Tuesday, June 20, 2017

Something I need to say

This world is a dark place. Tragedies fill the 24 hour new-cycle and people die. You can be a Syrian toddler on a sinking boat in the Mediterranean without a life preserver, you can be a black man walking down the street in New York City suddenly impaled on a sword helmed by a white supremacist terrorist, you can be caught in a flash flood in Trujillo Peru and swept away in a landslide. So may tragedies I cannot begin to categorize them. No matter where you are you cannot escape the soul-dampening cruelty of this broken world.

Last Wednesday, my commute was broken by several texts from my mother and my boss as both began checking in, I had been in my own world of obliviousness to the high profile shooting of a congressman and several aides that took place less than a mile from where I live. On the year anniversary of the death of a British MP Jo Cox, a high-profile shooting targeting national law-makers carried additional weight. Last night, after spending a weekend unplugged from the internet and a wonderful Father’s Day with my parents, I opened up my social media feeds to news of the tragic murder of Nabra Hassanen, a 17-year old Muslim girl, who was walking with friends between late-night prayers at the ADAMS Center Mosque. Her body was discovered in Fairfax County, where I grew up, where my parents still live, where I had just spent the whole day, oblivious.

This tragic murder pierced through my Sunday night and comes on the heels of the June 5 double homicide of young men in Maryland Shadi Adi Najjar, 17, and Artem S. Ziberov, 18, shot in a car while sitting in a cul-de-sac of a residential neighborhood.  Even more so, this news called me back to my first month working at KARAMAH: Muslim Women Lawyers for Human Rights.
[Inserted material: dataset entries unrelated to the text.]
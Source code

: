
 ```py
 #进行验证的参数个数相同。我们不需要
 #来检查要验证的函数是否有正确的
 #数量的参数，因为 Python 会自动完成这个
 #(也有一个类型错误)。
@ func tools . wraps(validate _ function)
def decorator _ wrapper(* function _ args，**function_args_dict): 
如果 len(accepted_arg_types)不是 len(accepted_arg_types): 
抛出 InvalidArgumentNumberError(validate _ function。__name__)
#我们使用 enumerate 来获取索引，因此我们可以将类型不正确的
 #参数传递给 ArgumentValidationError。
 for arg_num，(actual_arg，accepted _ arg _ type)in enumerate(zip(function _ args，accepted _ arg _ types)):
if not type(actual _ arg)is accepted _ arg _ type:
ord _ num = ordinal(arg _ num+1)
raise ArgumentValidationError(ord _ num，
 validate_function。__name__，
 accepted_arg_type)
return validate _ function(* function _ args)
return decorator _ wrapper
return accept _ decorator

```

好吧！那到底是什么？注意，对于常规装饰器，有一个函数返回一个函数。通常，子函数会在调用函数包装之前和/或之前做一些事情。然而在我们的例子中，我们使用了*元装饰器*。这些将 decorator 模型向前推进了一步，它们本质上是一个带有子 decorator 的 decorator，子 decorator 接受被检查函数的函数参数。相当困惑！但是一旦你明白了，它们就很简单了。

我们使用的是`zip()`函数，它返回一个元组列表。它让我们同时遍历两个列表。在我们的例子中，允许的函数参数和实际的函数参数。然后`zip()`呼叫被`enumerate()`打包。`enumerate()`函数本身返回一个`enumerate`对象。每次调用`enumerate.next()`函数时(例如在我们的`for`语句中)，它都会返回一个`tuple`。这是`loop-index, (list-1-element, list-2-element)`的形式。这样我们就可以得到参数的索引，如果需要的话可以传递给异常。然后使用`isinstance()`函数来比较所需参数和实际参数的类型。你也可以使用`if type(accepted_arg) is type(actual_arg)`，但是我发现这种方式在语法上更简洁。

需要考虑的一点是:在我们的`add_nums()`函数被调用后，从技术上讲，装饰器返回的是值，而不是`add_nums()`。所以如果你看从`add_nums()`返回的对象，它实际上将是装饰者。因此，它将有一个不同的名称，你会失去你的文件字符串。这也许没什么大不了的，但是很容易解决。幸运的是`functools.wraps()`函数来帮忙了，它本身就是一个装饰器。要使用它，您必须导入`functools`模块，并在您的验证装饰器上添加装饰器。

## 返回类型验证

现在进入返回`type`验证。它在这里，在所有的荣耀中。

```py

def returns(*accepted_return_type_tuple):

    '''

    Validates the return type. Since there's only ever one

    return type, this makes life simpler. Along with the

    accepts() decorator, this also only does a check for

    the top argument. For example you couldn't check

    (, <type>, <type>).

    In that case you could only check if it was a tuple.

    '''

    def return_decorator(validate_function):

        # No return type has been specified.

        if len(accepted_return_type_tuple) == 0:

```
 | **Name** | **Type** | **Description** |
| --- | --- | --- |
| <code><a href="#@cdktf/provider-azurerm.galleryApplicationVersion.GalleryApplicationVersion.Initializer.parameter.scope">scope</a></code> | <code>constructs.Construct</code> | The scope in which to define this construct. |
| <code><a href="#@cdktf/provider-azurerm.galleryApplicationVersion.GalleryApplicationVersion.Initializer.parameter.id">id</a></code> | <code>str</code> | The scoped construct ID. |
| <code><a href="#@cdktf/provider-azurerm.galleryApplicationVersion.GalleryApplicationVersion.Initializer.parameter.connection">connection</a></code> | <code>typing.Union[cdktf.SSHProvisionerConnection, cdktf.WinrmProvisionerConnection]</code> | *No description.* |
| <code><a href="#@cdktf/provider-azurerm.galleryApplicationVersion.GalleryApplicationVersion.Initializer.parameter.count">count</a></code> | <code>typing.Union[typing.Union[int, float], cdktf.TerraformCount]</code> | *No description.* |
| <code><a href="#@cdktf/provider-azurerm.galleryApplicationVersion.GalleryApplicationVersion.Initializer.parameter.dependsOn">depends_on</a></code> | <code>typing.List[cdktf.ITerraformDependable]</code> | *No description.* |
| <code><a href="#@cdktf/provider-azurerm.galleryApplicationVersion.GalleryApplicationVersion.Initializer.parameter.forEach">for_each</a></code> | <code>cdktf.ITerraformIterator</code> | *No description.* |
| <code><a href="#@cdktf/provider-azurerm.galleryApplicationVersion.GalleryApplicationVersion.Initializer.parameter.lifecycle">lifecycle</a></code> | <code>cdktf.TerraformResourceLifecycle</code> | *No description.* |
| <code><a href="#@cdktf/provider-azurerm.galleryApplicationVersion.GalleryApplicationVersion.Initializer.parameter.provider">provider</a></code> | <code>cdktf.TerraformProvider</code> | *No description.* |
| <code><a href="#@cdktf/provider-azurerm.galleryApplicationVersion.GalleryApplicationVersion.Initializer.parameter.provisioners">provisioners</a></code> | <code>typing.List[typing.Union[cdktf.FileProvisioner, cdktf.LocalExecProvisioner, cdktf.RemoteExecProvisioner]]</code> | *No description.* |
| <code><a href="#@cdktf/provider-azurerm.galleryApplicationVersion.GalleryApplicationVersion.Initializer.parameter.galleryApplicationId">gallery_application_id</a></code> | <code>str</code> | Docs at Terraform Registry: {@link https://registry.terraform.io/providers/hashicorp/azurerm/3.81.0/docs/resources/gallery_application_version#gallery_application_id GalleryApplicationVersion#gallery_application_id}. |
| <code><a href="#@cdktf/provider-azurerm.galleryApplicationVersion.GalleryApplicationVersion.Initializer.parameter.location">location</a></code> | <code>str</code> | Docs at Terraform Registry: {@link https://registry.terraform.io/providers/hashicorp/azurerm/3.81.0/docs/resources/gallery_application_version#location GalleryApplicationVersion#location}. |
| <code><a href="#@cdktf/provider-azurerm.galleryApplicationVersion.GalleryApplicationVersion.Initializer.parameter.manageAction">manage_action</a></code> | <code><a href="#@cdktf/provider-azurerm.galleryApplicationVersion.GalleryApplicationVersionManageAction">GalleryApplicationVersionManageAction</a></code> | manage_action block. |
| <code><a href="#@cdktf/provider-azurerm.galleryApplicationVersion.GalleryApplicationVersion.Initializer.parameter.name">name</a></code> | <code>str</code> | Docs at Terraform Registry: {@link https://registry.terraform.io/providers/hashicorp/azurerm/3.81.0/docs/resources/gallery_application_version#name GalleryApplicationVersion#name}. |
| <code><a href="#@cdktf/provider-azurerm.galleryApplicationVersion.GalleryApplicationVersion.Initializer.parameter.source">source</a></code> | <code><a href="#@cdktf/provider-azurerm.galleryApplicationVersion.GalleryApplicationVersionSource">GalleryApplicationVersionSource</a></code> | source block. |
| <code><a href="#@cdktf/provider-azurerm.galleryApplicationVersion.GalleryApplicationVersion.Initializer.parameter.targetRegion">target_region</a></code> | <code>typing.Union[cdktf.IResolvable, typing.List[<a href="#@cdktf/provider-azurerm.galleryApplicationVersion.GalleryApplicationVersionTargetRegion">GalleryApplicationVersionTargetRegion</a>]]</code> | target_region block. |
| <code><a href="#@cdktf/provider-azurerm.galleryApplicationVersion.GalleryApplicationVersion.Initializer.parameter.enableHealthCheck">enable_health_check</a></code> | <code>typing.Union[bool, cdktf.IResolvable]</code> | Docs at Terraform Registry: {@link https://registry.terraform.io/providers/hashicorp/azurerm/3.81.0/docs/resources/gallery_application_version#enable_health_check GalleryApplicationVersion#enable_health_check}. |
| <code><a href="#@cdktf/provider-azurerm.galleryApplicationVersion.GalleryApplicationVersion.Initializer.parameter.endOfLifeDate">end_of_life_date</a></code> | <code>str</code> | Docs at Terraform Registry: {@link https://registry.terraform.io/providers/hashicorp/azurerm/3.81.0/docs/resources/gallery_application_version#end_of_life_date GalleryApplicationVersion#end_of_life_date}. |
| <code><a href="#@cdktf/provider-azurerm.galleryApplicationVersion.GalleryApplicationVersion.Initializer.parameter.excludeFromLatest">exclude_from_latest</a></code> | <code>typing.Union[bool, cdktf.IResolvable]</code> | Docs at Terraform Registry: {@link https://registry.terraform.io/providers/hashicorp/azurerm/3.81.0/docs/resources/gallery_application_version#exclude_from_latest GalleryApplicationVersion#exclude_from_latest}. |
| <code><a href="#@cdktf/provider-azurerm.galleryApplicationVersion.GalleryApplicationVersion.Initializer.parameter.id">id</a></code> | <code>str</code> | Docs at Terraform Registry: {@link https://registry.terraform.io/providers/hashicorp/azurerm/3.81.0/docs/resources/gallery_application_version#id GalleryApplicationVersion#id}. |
In February 2015 hatred took the lives of three beautiful, intelligent young adults full of potential: Deah Shaddy Barakat, 23, his wife Yusor Mohammad, 21, and her sister, Razan Mohammad Abu-Salha, 19.

As a Christian, I believe that this world is irrevocably broken and can only be saved by redemption through God and Jesus. As a coworker and friend of several Muslims who are fasting this month during Ramadan, their devotion and prayer to God inspires me on my own faith journey. As an American who works in D.C., I am in the process of examining my own core values, questioning our nations’ historic narrative as is the freedom and I believe obligation of every citizen of this nation.  As an attorney providing direct representation to survivors of domestic violence I see firsthand the impact of small, unspoken, unceremonious tragedies that take place privately but affect all life publicly.

The newsworthy “high-profile” cases of tragedy can put stark relief on the relative privilege those of us who are not surrounded by violence carry.  While we glaze over things that don’t directly affect us, when violence pierces through the façade of daily peace, it shakes us. But more piercing are those “smaller” less public, and more intimate intrusions of cruelty, violence and evil. The ones that happen in our own backyard, in suburban neighborhoods, walking on a sidewalk from an IHOP to a mosque on a path that was supposed to be safe.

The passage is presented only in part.